Aim of the task: The records below are to be repeated exactly, minus any pictures.
**** Source information
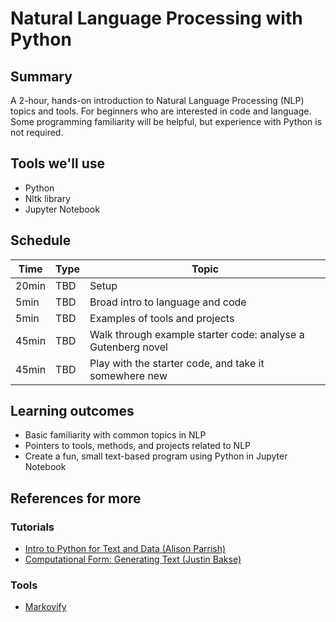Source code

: # Natural Language Processing with Python

## Summary
A 2-hour, hands-on introduction to Natural Language Processing (NLP) topics and tools. For beginners who are interested in code and language. Some programming familiarity will be helpful, but experience with Python is not required.

## Tools we'll use
* Python
* Nltk library
* Jupyter Notebook

## Schedule
| Time | Type | Topic |
| ---- | ---- | ----- |
| 20min | TBD | Setup |
| 5min | TBD | Broad intro to language and code |
| 5min | TBD | Examples of tools and projects |
| 45min | TBD | Walk through example starter code: analyse a Gutenberg novel |
| 45min | TBD | Play with the starter code, and take it somewhere new |

## Learning outcomes
* Basic familiarity with common topics in NLP
* Pointers to tools, methods, and projects related to NLP
* Create a fun, small text-based program using Python in Jupyter Notebook

## References for more
### Tutorials
* [Intro to Python for Text and Data (Alison Parrish)](https://github.com/aparrish/dmep-python-intro)
* [Computational Form: Generating Text (Justin Bakse)](http://compform.net/text/)

### Tools
* [Markovify](https://github.com/jsvine/markovify)
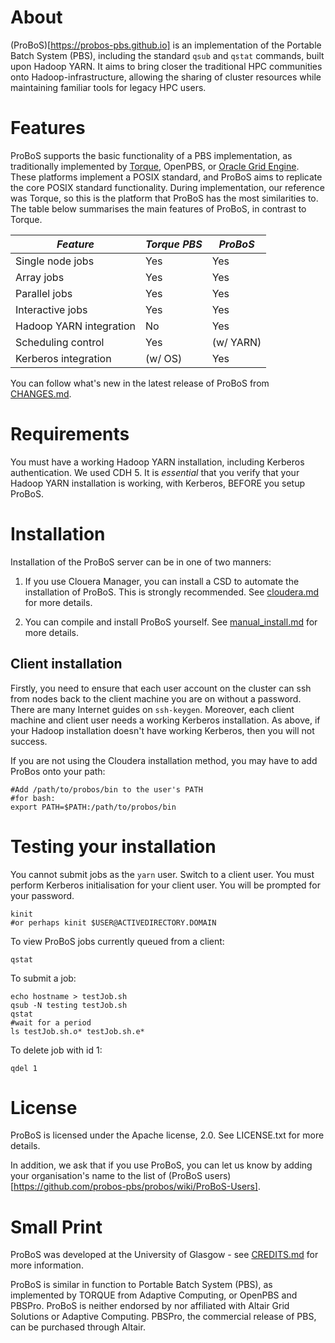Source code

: 
# About

(ProBoS)[https://probos-pbs.github.io] is an implementation of the Portable Batch System (PBS), including the standard `qsub` and `qstat` commands, built upon Hadoop YARN. It aims to bring closer the traditional HPC communities onto Hadoop-infrastructure, allowing the sharing of cluster resources while maintaining familiar tools for legacy HPC users.

# Features

ProBoS supports the basic functionality of a PBS implementation, as traditionally implemented by [Torque](http://www.adaptivecomputing.com/products/open-source/torque/), OpenPBS, or [Oracle Grid Engine](http://gridscheduler.sourceforge.net). These platforms implement a POSIX standard, and ProBoS aims to replicate the core POSIX standard functionality. During implementation, our reference was Torque, so this is the platform that ProBoS has the most similarities to. The table below summarises the main features of ProBoS, in contrast to Torque.

| _Feature_ | _Torque PBS_ | _ProBoS_ |
|---------|------------|------|
| Single node jobs | Yes | Yes |
| Array jobs | Yes | Yes |
| Parallel jobs | Yes | Yes |
| Interactive jobs | Yes | Yes |
| Hadoop YARN integration | No | Yes |
| Scheduling control | Yes | (w/ YARN) |
| Kerberos integration | (w/ OS) | Yes |

You can follow what's new in the latest release of ProBoS from [CHANGES.md](CHANGES.md).

# Requirements

You must have a working Hadoop YARN installation, including Kerberos authentication. We used CDH 5. It is _essential_ that you verify that your Hadoop YARN installation is working, with Kerberos, BEFORE you setup ProBoS.

# Installation

Installation of the ProBoS server can be in one of two manners:

 1. If you use Clouera Manager, you can install a CSD to automate the installation of ProBoS. This is strongly recommended. See [cloudera.md](cloudera.md) for more details.

 2. You can compile and install ProBoS yourself. See [manual_install.md](manual_install.md) for more details.


## Client installation
Firstly, you need to ensure that each user account on the cluster can ssh from nodes back to the client machine you are on without a password. There are many Internet guides on `ssh-keygen`. Moreover, each client machine and client user needs a working Kerberos installation. As above, if your Hadoop installation doesn't have working Kerberos, then you will not success.  

If you are not using the Cloudera installation method, you may have to add ProBos onto your path:

	#Add /path/to/probos/bin to the user's PATH
	#for bash:
	export PATH=$PATH:/path/to/probos/bin

# Testing your installation

You cannot submit jobs as the `yarn` user. Switch to a client user. You must perform Kerberos initialisation for your client user. You will be prompted for your password.

	kinit
	#or perhaps kinit $USER@ACTIVEDIRECTORY.DOMAIN

To view ProBoS jobs currently queued from a client:

	qstat

To submit a job:

	echo hostname > testJob.sh
	qsub -N testing testJob.sh
	qstat
	#wait for a period
	ls testJob.sh.o* testJob.sh.e*

To delete job with id 1:

	qdel 1

# License

ProBoS is licensed under the Apache license, 2.0. See LICENSE.txt for more details.

In addition, we ask that if you use ProBoS, you can let us know by adding your organisation's name to the list of (ProBoS users)[https://github.com/probos-pbs/probos/wiki/ProBoS-Users].

# Small Print

ProBoS was developed at the University of Glasgow - see [CREDITS.md](CREDITS.md) for more information.

ProBoS is similar in function to Portable Batch System (PBS), as implemented by TORQUE from Adaptive Computing, or OpenPBS and PBSPro. ProBoS is neither endorsed by nor affiliated with Altair Grid Solutions or Adaptive Computing. PBSPro, the commercial release of PBS, can be purchased through Altair.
********
Answer to this task:
Source code

: # Natural Language Processing with Python

## Summary
A 2-hour, hands-on introduction to Natural Language Processing (NLP) topics and tools. For beginners who are interested in code and language. Some programming familiarity will be helpful, but experience with Python is not required.

## Tools we'll use
* Python
* Nltk library
* Jupyter Notebook

## Schedule
| Time | Type | Topic |
| ---- | ---- | ----- |
| 20min | TBD | Setup |
| 5min | TBD | Broad intro to language and code |
| 5min | TBD | Examples of tools and projects |
| 45min | TBD | Walk through example starter code: analyse a Gutenberg novel |
| 45min | TBD | Play with the starter code, and take it somewhere new |

## Learning outcomes
* Basic familiarity with common topics in NLP
* Pointers to tools, methods, and projects related to NLP
* Create a fun, small text-based program using Python in Jupyter Notebook

## References for more
### Tutorials
* [Intro to Python for Text and Data (Alison Parrish)](https://github.com/aparrish/dmep-python-intro)
* [Computational Form: Generating Text (Justin Bakse)](http://compform.net/text/)

### Tools
* [Markovify](https://github.com/jsvine/markovify)
Source code

: 
# About

(ProBoS)[https://probos-pbs.github.io] is an implementation of the Portable Batch System (PBS), including the standard `qsub` and `qstat` commands, built upon Hadoop YARN. It aims to bring closer the traditional HPC communities onto Hadoop-infrastructure, allowing the sharing of cluster resources while maintaining familiar tools for legacy HPC users.

# Features

ProBoS supports the basic functionality of a PBS implementation, as traditionally implemented by [Torque](http://www.adaptivecomputing.com/products/open-source/torque/), OpenPBS, or [Oracle Grid Engine](http://gridscheduler.sourceforge.net). These platforms implement a POSIX standard, and ProBoS aims to replicate the core POSIX standard functionality. During implementation, our reference was Torque, so this is the platform that ProBoS has the most similarities to. The table below summarises the main features of ProBoS, in contrast to Torque.

| _Feature_ | _Torque PBS_ | _ProBoS_ |
|---------|------------|------|
| Single node jobs | Yes | Yes |
| Array jobs | Yes | Yes |
| Parallel jobs | Yes | Yes |
| Interactive jobs | Yes | Yes |
| Hadoop YARN integration | No | Yes |
| Scheduling control | Yes | (w/ YARN) |
| Kerberos integration | (w/ OS) | Yes |

You can follow what's new in the latest release of ProBoS from [CHANGES.md](CHANGES.md).

# Requirements

You must have a working Hadoop YARN installation, including Kerberos authentication. We used CDH 5. It is _essential_ that you verify that your Hadoop YARN installation is working, with Kerberos, BEFORE you setup ProBoS.

# Installation

Installation of the ProBoS server can be in one of two manners:

 1. If you use Clouera Manager, you can install a CSD to automate the installation of ProBoS. This is strongly recommended. See [cloudera.md](cloudera.md) for more details.

 2. You can compile and install ProBoS yourself. See [manual_install.md](manual_install.md) for more details.


## Client installation
Firstly, you need to ensure that each user account on the cluster can ssh from nodes back to the client machine you are on without a password. There are many Internet guides on `ssh-keygen`. Moreover, each client machine and client user needs a working Kerberos installation. As above, if your Hadoop installation doesn't have working Kerberos, then you will not success.  

If you are not using the Cloudera installation method, you may have to add ProBos onto your path:

	#Add /path/to/probos/bin to the user's PATH
	#for bash:
	export PATH=$PATH:/path/to/probos/bin

# Testing your installation

You cannot submit jobs as the `yarn` user. Switch to a client user. You must perform Kerberos initialisation for your client user. You will be prompted for your password.

	kinit
	#or perhaps kinit $USER@ACTIVEDIRECTORY.DOMAIN

To view ProBoS jobs currently queued from a client:

	qstat

To submit a job:

	echo hostname > testJob.sh
	qsub -N testing testJob.sh
	qstat
	#wait for a period
	ls testJob.sh.o* testJob.sh.e*

To delete job with id 1:

	qdel 1

# License

ProBoS is licensed under the Apache license, 2.0. See LICENSE.txt for more details.

In addition, we ask that if you use ProBoS, you can let us know by adding your organisation's name to the list of (ProBoS users)[https://github.com/probos-pbs/probos/wiki/ProBoS-Users].

# Small Print

ProBoS was developed at the University of Glasgow - see [CREDITS.md](CREDITS.md) for more information.

ProBoS is similar in function to Portable Batch System (PBS), as implemented by TORQUE from Adaptive Computing, or OpenPBS and PBSPro. ProBoS is neither endorsed by nor affiliated with Altair Grid Solutions or Adaptive Computing. PBSPro, the commercial release of PBS, can be purchased through Altair.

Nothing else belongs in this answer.